Exercise prompt: Search the entries below for "WithInner". Report each line where it occurs.

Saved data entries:
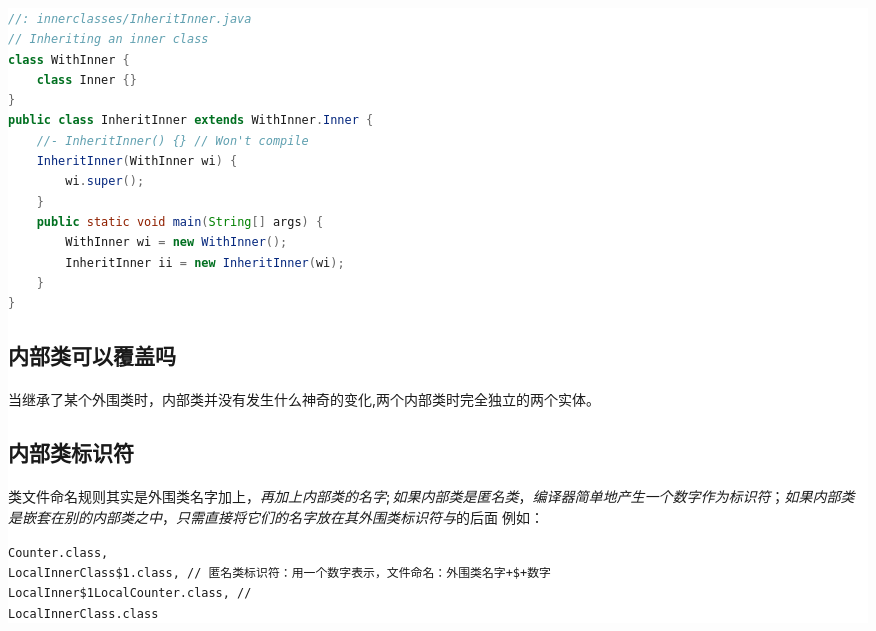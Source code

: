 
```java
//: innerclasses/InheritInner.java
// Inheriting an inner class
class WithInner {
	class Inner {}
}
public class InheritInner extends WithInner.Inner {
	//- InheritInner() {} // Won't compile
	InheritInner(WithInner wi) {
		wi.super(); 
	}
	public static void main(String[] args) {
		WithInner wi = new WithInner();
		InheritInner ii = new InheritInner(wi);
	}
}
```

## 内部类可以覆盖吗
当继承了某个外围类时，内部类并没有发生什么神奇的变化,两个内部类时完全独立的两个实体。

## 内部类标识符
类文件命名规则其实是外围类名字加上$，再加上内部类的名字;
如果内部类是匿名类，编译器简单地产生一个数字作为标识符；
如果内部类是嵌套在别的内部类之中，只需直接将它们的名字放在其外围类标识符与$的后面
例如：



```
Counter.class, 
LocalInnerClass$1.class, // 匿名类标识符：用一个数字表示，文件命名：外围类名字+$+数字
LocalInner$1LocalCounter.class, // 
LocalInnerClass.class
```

Response to this task:
class WithInner {
public class InheritInner extends WithInner.Inner {
	InheritInner(WithInner wi) {
		WithInner wi = new WithInner();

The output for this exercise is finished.